WORK REQUEST:
Every line of the entries below from the one containing "#### Composants de Gestion des Employés" to the one containing "##### SupplierForm", both ends included, must be written out exactly. No other line belongs in the answer.

RECORDS FOR THE TASK:
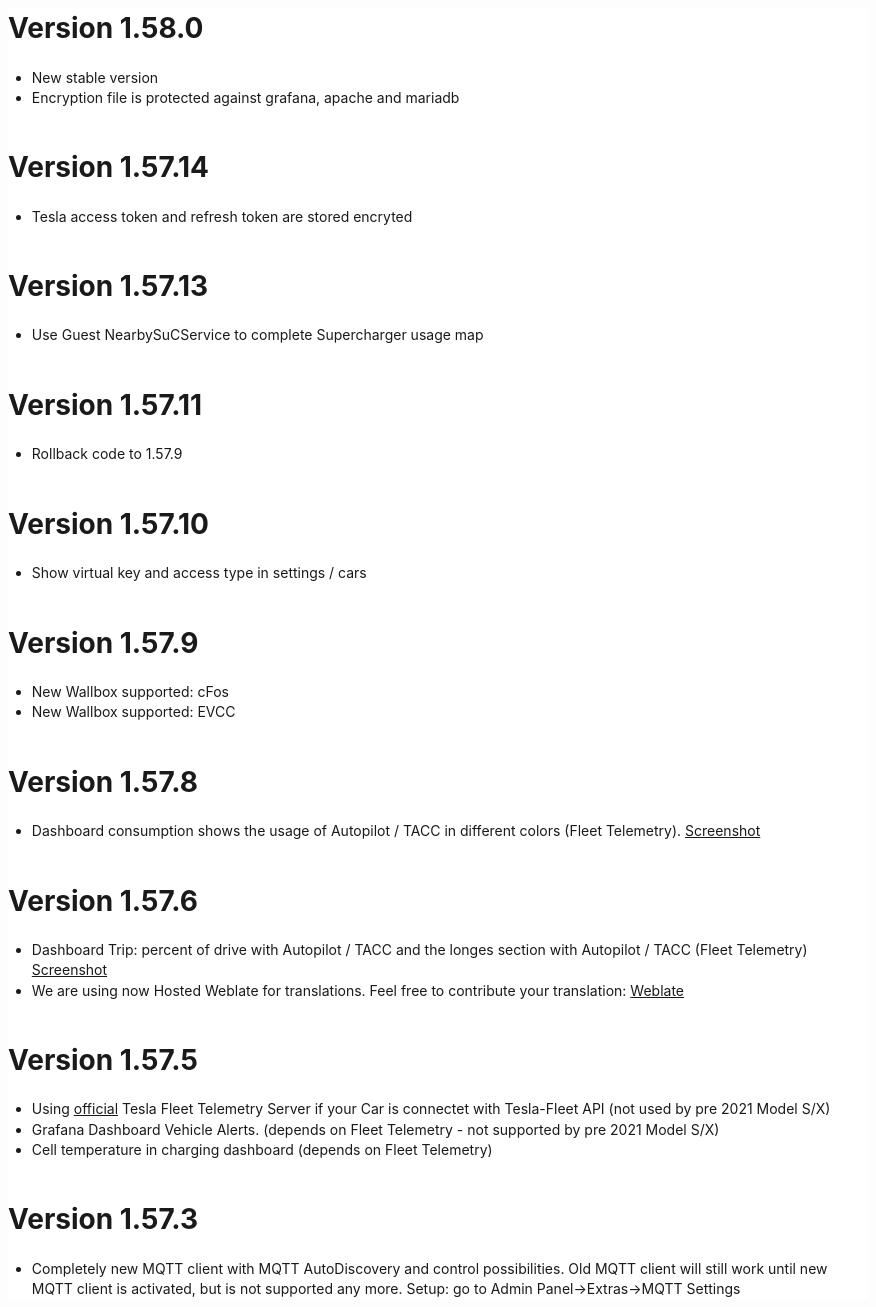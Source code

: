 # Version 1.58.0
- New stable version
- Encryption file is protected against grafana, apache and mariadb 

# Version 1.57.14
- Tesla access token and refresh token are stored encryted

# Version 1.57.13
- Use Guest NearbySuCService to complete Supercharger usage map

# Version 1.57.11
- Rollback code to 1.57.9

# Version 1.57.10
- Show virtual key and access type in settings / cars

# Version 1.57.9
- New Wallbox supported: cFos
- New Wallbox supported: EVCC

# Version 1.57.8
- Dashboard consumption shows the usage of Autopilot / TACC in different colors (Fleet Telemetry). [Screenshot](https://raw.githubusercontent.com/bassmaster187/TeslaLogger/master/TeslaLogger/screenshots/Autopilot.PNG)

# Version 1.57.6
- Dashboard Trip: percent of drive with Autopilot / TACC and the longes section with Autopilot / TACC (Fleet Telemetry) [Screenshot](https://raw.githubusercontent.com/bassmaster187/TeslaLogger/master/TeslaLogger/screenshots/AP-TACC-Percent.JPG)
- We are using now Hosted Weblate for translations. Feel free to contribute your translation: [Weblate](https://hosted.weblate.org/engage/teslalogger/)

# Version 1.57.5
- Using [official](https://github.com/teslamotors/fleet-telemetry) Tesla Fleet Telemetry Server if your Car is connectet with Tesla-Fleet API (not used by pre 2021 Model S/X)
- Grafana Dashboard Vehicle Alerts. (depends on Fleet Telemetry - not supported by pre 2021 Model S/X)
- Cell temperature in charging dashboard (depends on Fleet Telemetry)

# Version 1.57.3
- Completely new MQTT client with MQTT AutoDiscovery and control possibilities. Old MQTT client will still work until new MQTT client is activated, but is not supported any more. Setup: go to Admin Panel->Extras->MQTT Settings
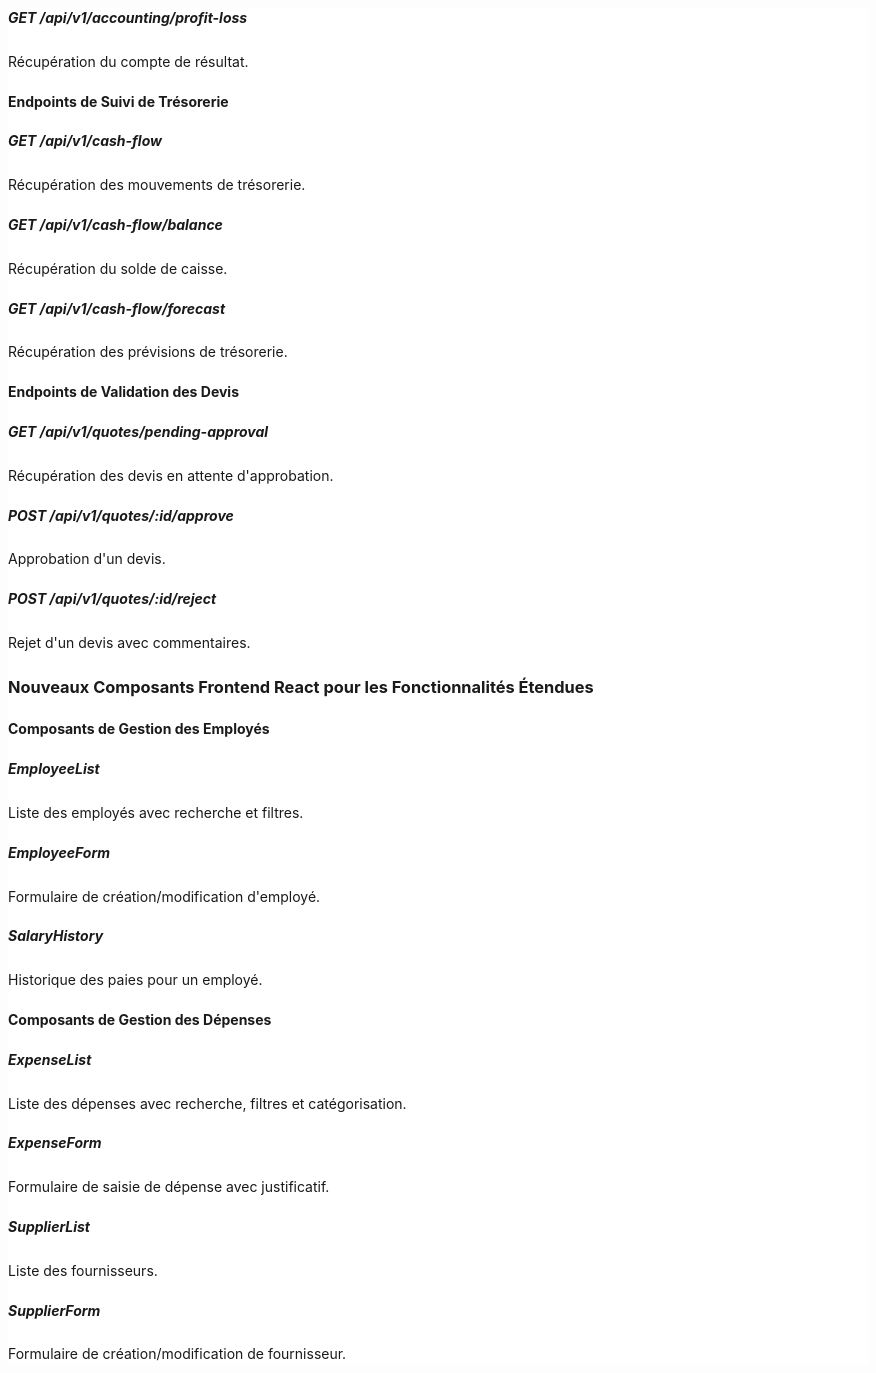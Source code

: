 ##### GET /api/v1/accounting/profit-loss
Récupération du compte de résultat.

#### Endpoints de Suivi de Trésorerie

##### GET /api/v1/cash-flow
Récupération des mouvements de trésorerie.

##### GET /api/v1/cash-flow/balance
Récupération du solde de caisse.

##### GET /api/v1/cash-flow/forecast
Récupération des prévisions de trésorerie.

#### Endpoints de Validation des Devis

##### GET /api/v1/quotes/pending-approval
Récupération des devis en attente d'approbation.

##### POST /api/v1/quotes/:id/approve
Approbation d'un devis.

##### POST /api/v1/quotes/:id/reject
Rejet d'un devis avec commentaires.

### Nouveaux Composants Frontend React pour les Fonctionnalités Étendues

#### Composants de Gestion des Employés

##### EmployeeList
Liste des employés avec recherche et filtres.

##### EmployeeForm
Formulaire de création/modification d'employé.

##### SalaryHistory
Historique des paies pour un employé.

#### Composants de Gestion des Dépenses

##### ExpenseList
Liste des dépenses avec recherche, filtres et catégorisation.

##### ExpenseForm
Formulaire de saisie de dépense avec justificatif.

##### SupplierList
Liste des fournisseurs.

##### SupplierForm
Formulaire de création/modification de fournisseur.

---

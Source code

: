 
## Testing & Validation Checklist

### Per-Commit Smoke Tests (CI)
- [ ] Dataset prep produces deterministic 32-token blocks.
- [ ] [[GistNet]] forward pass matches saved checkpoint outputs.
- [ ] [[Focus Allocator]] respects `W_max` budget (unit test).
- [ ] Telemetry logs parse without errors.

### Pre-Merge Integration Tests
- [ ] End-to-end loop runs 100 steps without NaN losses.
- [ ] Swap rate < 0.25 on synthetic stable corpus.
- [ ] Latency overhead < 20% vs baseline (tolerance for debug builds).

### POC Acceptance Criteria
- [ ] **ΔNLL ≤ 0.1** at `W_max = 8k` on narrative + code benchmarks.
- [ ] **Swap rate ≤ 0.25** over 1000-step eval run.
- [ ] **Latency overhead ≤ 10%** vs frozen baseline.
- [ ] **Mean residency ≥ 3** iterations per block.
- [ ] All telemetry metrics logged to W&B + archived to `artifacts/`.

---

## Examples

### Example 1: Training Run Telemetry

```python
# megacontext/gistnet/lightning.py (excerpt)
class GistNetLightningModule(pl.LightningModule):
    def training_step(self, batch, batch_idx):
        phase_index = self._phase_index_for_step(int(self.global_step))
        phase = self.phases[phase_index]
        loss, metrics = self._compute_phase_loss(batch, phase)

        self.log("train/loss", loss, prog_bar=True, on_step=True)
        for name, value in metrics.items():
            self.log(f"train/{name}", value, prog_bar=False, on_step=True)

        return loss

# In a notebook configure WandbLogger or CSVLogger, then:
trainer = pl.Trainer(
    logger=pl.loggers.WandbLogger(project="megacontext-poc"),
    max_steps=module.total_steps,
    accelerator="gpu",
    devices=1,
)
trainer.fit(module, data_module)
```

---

==

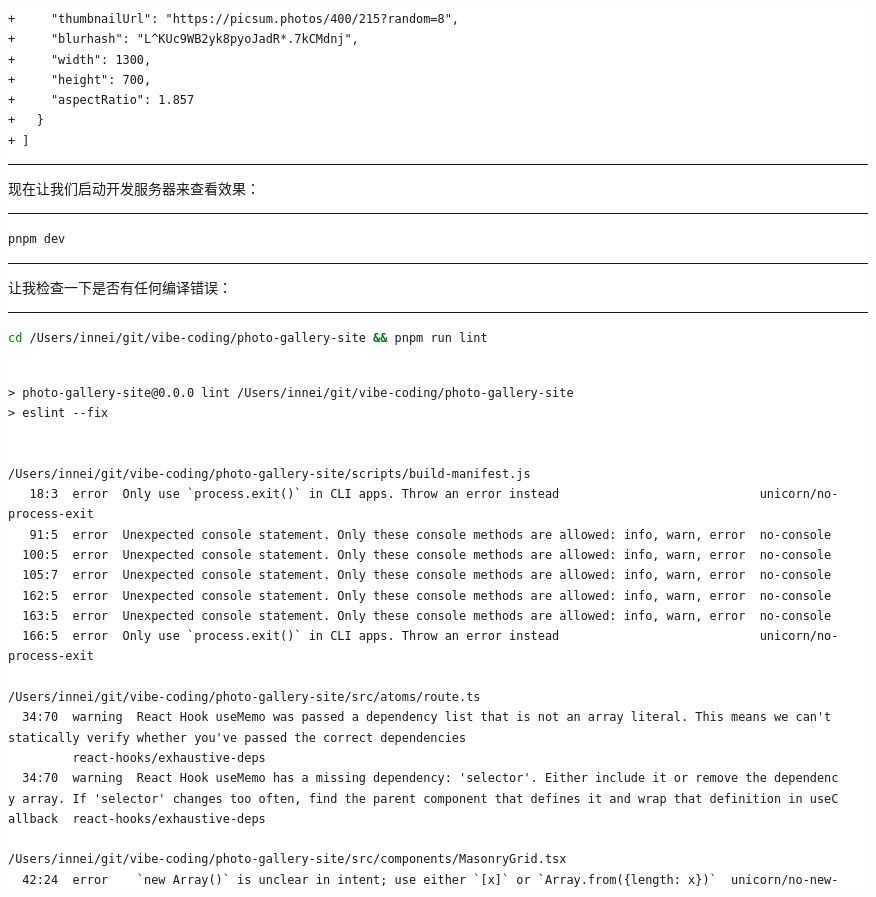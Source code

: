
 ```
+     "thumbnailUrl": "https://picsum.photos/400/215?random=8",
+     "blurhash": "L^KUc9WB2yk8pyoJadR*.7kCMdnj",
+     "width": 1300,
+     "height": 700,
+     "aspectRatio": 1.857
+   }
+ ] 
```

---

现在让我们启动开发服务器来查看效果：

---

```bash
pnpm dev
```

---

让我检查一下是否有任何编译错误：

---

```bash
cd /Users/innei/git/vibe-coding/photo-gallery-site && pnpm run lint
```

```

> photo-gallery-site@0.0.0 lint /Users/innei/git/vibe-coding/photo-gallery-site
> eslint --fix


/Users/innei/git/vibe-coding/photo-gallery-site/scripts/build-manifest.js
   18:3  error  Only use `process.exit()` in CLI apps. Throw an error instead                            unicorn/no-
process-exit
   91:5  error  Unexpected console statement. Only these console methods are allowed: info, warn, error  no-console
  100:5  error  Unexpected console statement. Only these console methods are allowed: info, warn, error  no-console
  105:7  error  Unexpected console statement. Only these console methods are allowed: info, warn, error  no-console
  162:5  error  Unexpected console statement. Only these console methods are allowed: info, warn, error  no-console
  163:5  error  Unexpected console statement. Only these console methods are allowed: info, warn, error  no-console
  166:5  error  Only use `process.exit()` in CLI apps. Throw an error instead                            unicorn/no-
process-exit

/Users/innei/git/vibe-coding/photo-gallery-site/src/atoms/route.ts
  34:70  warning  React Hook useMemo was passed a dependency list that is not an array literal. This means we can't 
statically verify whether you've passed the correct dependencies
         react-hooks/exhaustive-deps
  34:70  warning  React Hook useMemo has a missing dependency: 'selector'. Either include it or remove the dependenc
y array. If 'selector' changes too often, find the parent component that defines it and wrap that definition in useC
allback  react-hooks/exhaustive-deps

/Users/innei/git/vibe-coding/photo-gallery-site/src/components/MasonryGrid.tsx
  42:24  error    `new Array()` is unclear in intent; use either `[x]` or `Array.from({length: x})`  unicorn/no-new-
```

ANSWER TO THIS PROBLEM:
#### Composants de Gestion des Employés

##### EmployeeList
Liste des employés avec recherche et filtres.

##### EmployeeForm
Formulaire de création/modification d'employé.

##### SalaryHistory
Historique des paies pour un employé.

#### Composants de Gestion des Dépenses

##### ExpenseList
Liste des dépenses avec recherche, filtres et catégorisation.

##### ExpenseForm
Formulaire de saisie de dépense avec justificatif.

##### SupplierList
Liste des fournisseurs.

##### SupplierForm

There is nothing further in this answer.